In 2008, for the first time in 14 years, measles was declared endemic in the UK, meaning that the disease was sustained within the population. This was caused by the preceding decade's low MMR vaccination rates, which created a population of susceptible children who could spread the disease. In May 2008, a British 17-year-old with an underlying immunodeficiency died of measles.
Beginning in April 2009 there was a large outbreak of measles in Bulgaria, with 23,791 cases, including 24 deaths, reported up to 28 July 2010. From Bulgaria, the strain was carried to Germany, Turkey, Greece, Macedonia, and other European countries.

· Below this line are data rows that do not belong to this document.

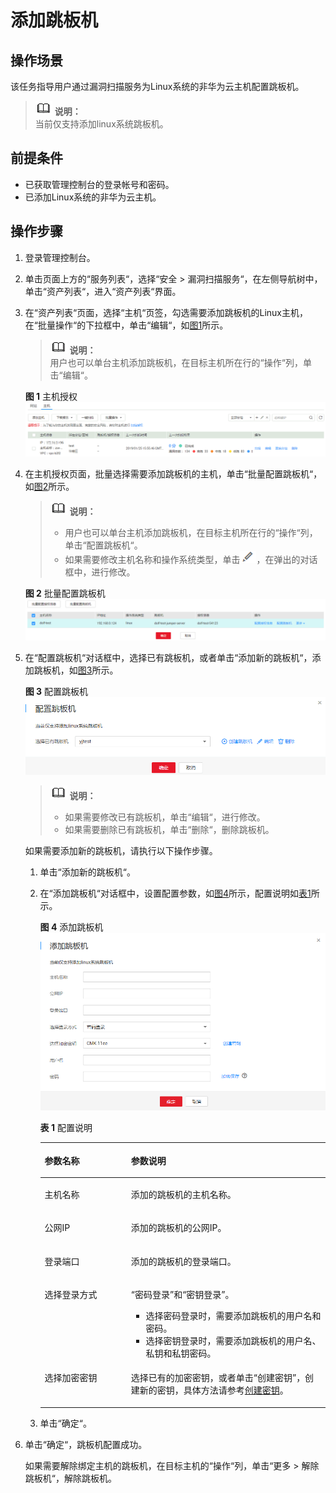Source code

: # 添加跳板机<a name="vss_01_0113"></a>

## 操作场景<a name="section355104241316"></a>

该任务指导用户通过漏洞扫描服务为Linux系统的非华为云主机配置跳板机。

>![](public_sys-resources/icon-note.gif) **说明：**   
>当前仅支持添加linux系统跳板机。  

## 前提条件<a name="section685744211418"></a>

-   已获取管理控制台的登录帐号和密码。
-   已添加Linux系统的非华为云主机。

## 操作步骤<a name="section02972911194"></a>

1.  登录管理控制台。
2.  单击页面上方的“服务列表“，选择“安全  \>  漏洞扫描服务“，在左侧导航树中，单击“资产列表“，进入“资产列表“界面。
3.  在“资产列表“页面，选择“主机“页签，勾选需要添加跳板机的Linux主机，在“批量操作“的下拉框中，单击“编辑“，如[图1](#fig6288185203910)所示。

    >![](public_sys-resources/icon-note.gif) **说明：**   
    >用户也可以单台主机添加跳板机，在目标主机所在行的“操作“列，单击“编辑“。  

    **图 1**  主机授权<a name="fig6288185203910"></a>  
    ![](figures/主机授权-6.png "主机授权-6")

4.  在主机授权页面，批量选择需要添加跳板机的主机，单击“批量配置跳板机“，如[图2](#fig37091438195719)所示。

    >![](public_sys-resources/icon-note.gif) **说明：**   
    >-   用户也可以单台主机添加跳板机，在目标主机所在行的“操作“列，单击“配置跳板机“。  
    >-   如果需要修改主机名称和操作系统类型，单击![](figures/编辑小图标-7.png)，在弹出的对话框中，进行修改。  

    **图 2**  批量配置跳板机<a name="fig37091438195719"></a>  
    ![](figures/批量配置跳板机.png "批量配置跳板机")

5.  在“配置跳板机“对话框中，选择已有跳板机，或者单击“添加新的跳板机“，添加跳板机，如[图3](#fig175437599368)所示。

    **图 3**  配置跳板机<a name="fig175437599368"></a>  
    ![](figures/配置跳板机.png "配置跳板机")

    >![](public_sys-resources/icon-note.gif) **说明：**   
    >-   如果需要修改已有跳板机，单击“编辑“，进行修改。  
    >-   如果需要删除已有跳板机，单击“删除“，删除跳板机。  

    如果需要添加新的跳板机，请执行以下操作步骤。

    1.  单击“添加新的跳板机“。
    2.  在“添加跳板机“对话框中，设置配置参数，如[图4](#vss_01_0070_fig1494662310543)所示，配置说明如[表1](#vss_01_0070_table1827708551)所示。

        **图 4**  添加跳板机<a name="vss_01_0070_fig1494662310543"></a>  
        ![](figures/添加跳板机.png "添加跳板机")

        **表 1**  配置说明

        <a name="vss_01_0070_table1827708551"></a>
        <table><thead align="left"><tr id="vss_01_0070_row22719011559"><th class="cellrowborder" valign="top" width="30.28%" id="mcps1.2.3.1.1"><p id="vss_01_0070_p15278055516"><a name="vss_01_0070_p15278055516"></a><a name="vss_01_0070_p15278055516"></a>参数名称</p>
        </th>
        <th class="cellrowborder" valign="top" width="69.72%" id="mcps1.2.3.1.2"><p id="vss_01_0070_p727906551"><a name="vss_01_0070_p727906551"></a><a name="vss_01_0070_p727906551"></a>参数说明</p>
        </th>
        </tr>
        </thead>
        <tbody><tr id="vss_01_0070_row9275025515"><td class="cellrowborder" valign="top" width="30.28%" headers="mcps1.2.3.1.1 "><p id="vss_01_0070_p22710018551"><a name="vss_01_0070_p22710018551"></a><a name="vss_01_0070_p22710018551"></a>主机名称</p>
        </td>
        <td class="cellrowborder" valign="top" width="69.72%" headers="mcps1.2.3.1.2 "><p id="vss_01_0070_p16275014555"><a name="vss_01_0070_p16275014555"></a><a name="vss_01_0070_p16275014555"></a>添加的跳板机的主机名称。</p>
        </td>
        </tr>
        <tr id="vss_01_0070_row202710011552"><td class="cellrowborder" valign="top" width="30.28%" headers="mcps1.2.3.1.1 "><p id="vss_01_0070_p62713045518"><a name="vss_01_0070_p62713045518"></a><a name="vss_01_0070_p62713045518"></a>公网IP</p>
        </td>
        <td class="cellrowborder" valign="top" width="69.72%" headers="mcps1.2.3.1.2 "><p id="vss_01_0070_p6274020553"><a name="vss_01_0070_p6274020553"></a><a name="vss_01_0070_p6274020553"></a>添加的跳板机的公网IP。</p>
        </td>
        </tr>
        <tr id="vss_01_0070_row6271304550"><td class="cellrowborder" valign="top" width="30.28%" headers="mcps1.2.3.1.1 "><p id="vss_01_0070_p152818020559"><a name="vss_01_0070_p152818020559"></a><a name="vss_01_0070_p152818020559"></a>登录端口</p>
        </td>
        <td class="cellrowborder" valign="top" width="69.72%" headers="mcps1.2.3.1.2 "><p id="vss_01_0070_p182423316577"><a name="vss_01_0070_p182423316577"></a><a name="vss_01_0070_p182423316577"></a>添加的跳板机的登录端口。</p>
        </td>
        </tr>
        <tr id="vss_01_0070_row4280035519"><td class="cellrowborder" valign="top" width="30.28%" headers="mcps1.2.3.1.1 "><p id="vss_01_0070_p1628150135510"><a name="vss_01_0070_p1628150135510"></a><a name="vss_01_0070_p1628150135510"></a>选择登录方式</p>
        </td>
        <td class="cellrowborder" valign="top" width="69.72%" headers="mcps1.2.3.1.2 "><p id="vss_01_0070_p20285018553"><a name="vss_01_0070_p20285018553"></a><a name="vss_01_0070_p20285018553"></a><span class="parmvalue" id="vss_01_0070_parmvalue731810334585"><a name="vss_01_0070_parmvalue731810334585"></a><a name="vss_01_0070_parmvalue731810334585"></a>“密码登录”</span>和<span class="parmvalue" id="vss_01_0070_parmvalue1436103714585"><a name="vss_01_0070_parmvalue1436103714585"></a><a name="vss_01_0070_parmvalue1436103714585"></a>“密钥登录”</span>。</p>
        <a name="vss_01_0070_ul6889638037"></a><a name="vss_01_0070_ul6889638037"></a><ul id="vss_01_0070_ul6889638037"><li>选择密码登录时，需要添加跳板机的用户名和密码。</li><li>选择密钥登录时，需要添加跳板机的用户名、私钥和私钥密码。</li></ul>
        </td>
        </tr>
        <tr id="vss_01_0070_row192812015516"><td class="cellrowborder" valign="top" width="30.28%" headers="mcps1.2.3.1.1 "><p id="vss_01_0070_p1428604552"><a name="vss_01_0070_p1428604552"></a><a name="vss_01_0070_p1428604552"></a>选择加密密钥</p>
        </td>
        <td class="cellrowborder" valign="top" width="69.72%" headers="mcps1.2.3.1.2 "><p id="vss_01_0070_p6281602552"><a name="vss_01_0070_p6281602552"></a><a name="vss_01_0070_p6281602552"></a>选择已有的加密密钥，或者单击<span class="parmvalue" id="vss_01_0070_parmvalue9131153885917"><a name="vss_01_0070_parmvalue9131153885917"></a><a name="vss_01_0070_parmvalue9131153885917"></a>“创建密钥”</span>，创建新的密钥，具体方法请参考<a href="https://support.huaweicloud.com/usermanual-dew/zh-cn_topic_0034324884.html" target="_blank" rel="noopener noreferrer">创建密钥</a>。</p>
        </td>
        </tr>
        </tbody>
        </table>

    3.  单击“确定“。

6.  单击“确定“，跳板机配置成功。

    如果需要解除绑定主机的跳板机，在目标主机的“操作“列，单击“更多  \>  解除跳板机“，解除跳板机。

Between January 2008 and April 2011, over 17,000 cases of measles were reported in France, including 2 deaths in 2010 and 6 deaths in 2011. From January to October 2011, there were 14,000 reported cases of measles in France, leading the country to launch an awareness campaign about MMR vaccination.
Fourteen cases have been reported in multiple Australian and New Zealand cities including Melbourne and Auckland in the period between December 7, 2013 and January 3, 2014. The outbreak is believed to have begun at the 2013 World Supremacy Battlegrounds dance festival held in Sydney, Australia.
An outbreak between 25 May 2011 and 24 July 2012 in the Auckland region had 489 confirmed or probable cases of measles, 82 of which required hospitalisation. The outbreak was started with an unimmunised child becoming infected on a family trip to England, then developing measles back in Auckland.